From André Aciman, the author of Call Me by Your Name (now a major motion picture and the winner of the Oscar™ for Best Adapted Screenplay) comes “a sensory masterclass, absorbing, intelligent, unforgettable” (Times Literary Supplement).
André Aciman, hailed as a writer of “fiction at its most supremely interesting” (The New York Review of Books), has written a novel that charts the life of a man named Paul, whose loves remain as consuming and as covetous throughout his adulthood as they were in his adolescence. Whether the setting is southern Italy, where as a boy he has a crush on his parents’ cabinetmaker, or a snowbound campus in New England, where his enduring passion for a girl he’ll meet again and again over the years is punctuated by anonymous encounters with men; whether he’s on a tennis court in Central Park, or on a New York sidewalk in early spring, his attachments are ungraspable, transient, and forever underwritten by raw desire—not for just one person’s body but, inevitably, for someone else’s as well.

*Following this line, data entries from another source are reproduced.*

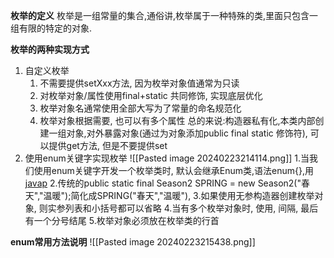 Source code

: **枚举的定义**
枚举是一组常量的集合,通俗讲,枚举属于一种特殊的类,里面只包含一组有限的特定的对象.

**枚举的两种实现方式**
1. 自定义枚举
	1. 不需要提供setXxx方法, 因为枚举对象值通常为只读
	2. 对枚举对象/属性使用final+static 共同修饰, 实现底层优化
	3. 枚举对象名通常使用全部大写为了常量的命名规范化
	4. 枚举对象根据需要, 也可以有多个属性
	总的来说:构造器私有化,本类内部创建一组对象,对外暴露对象(通过为对象添加public final static 修饰符), 可以提供get方法, 但是不要提供set
2. 使用enum关键字实现枚举
![[Pasted image 20240223214114.png]]
        1.当我们使用enum关键字开发一个枚举类时, 默认会继承Enum类,语法enum{},用[javap](Java的运行和机制.md)
        2.传统的public static final Season2 SPRING = new Season2("春天","温暖");简化成SPRING("春天","温暖"),
        3.如果使用无参构造器创建枚举对象, 则实参列表和小括号都可以省略
        4.当有多个枚举对象时, 使用, 间隔, 最后有一个分号结尾
        5.枚举对象必须放在枚举类的行首 

**enum常用方法说明**
![[Pasted image 20240223215438.png]] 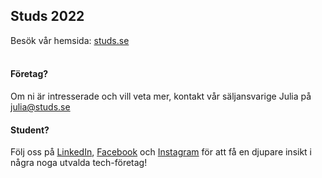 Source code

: ## Studs 2022
Besök vår hemsida: [studs.se](http://www.studs.se)<br><br>
#### Företag?
Om ni är intresserade och vill veta mer, kontakt vår säljansvarige Julia på julia@studs.se
#### Student?
Följ oss på [LinkedIn](https://www.linkedin.com/company/studs), [Facebook](https://www.facebook.com/StudsKTH/) och [Instagram](https://www.instagram.com/studskth/) för att få en djupare insikt i några noga utvalda tech-företag!
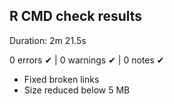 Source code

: ## R CMD check results

Duration: 2m 21.5s

0 errors ✔ | 0 warnings ✔ | 0 notes ✔

* Fixed broken links
* Size reduced below 5 MB
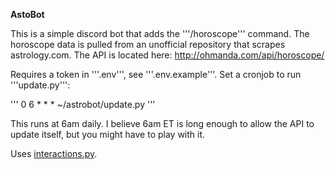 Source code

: **AstoBot**

This is a simple discord bot that adds the '''/horoscope''' command.  The horoscope data is pulled from an unofficial repository that scrapes astrology.com.  The API is located here: http://ohmanda.com/api/horoscope/

Requires a token in '''.env''', see '''.env.example'''.  Set a cronjob to run '''update.py''':

'''
0 6 * * * ~/astrobot/update.py
'''

This runs at 6am daily.  I believe 6am ET is long enough to allow the API to update itself, but you might have to play with it.


Uses [interactions.py](https://discord-interactions.readthedocs.io/en/latest/index.html).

In Enigma Variations, Aciman maps the most inscrutable corners of passion, proving to be an unsparing reader of the human psyche and a master stylist. With language at once lyrical, bare-knuckled, and unabashedly candid, he casts a sensuous, shimmering light over each facet of desire to probe how we ache, want, and waver, and ultimately how we sometimes falter and let go of those who may want to offer only what we crave from them. Ahead of every step Paul takes, his hopes, denials, fears, and regrets are always ready to lay their traps. Yet the dream of love lingers. We may not always know what we want. We may remain enigmas to ourselves and to others. But sooner or later we discover who we’ve always known we were.
A breathless, sketched rendering of one man's life in love, Aciman's novel speaks earnestly not only of longing and lust, but also of more complicated emotions "the lightning and then silence" of unrequited attraction, and the mutable desire "neither to be on this side of the river nor on the other but on the space and transit in between." Paul's first crush, during his adolescence in Italy, is a handsome, talented local craftsman employed by his family; considering his passion for Giovanni "my first encounter with time," Paul returns to the island of San Giustiniano as a young man out of college, only to discover that the real object of Giovanni's interest was much closer than he supposed. Adult life in New York brings Paul no new clarity: suspecting his girlfriend, Maud, of cheating on him with a handsome visitor, he becomes drawn to the visitor himself. Finally entering into a relationship with fellow tennis player Manfred, he engages in periodic encounters with Chloe, a college friend with whom he shares a fraught but enduring connection: "we loved with every organ but the heart." Resorting occasionally to belabored and repetitive language, Aciman (Call Me by Your Name) nevertheless portrays Paul convincingly as a sensuous and self-aware figure, forever treading the border between melodrama and tragedy. Coming to terms with his sexuality, by midlife Paul has "grown to love serving two masters perhaps so as never truly to answer to either one."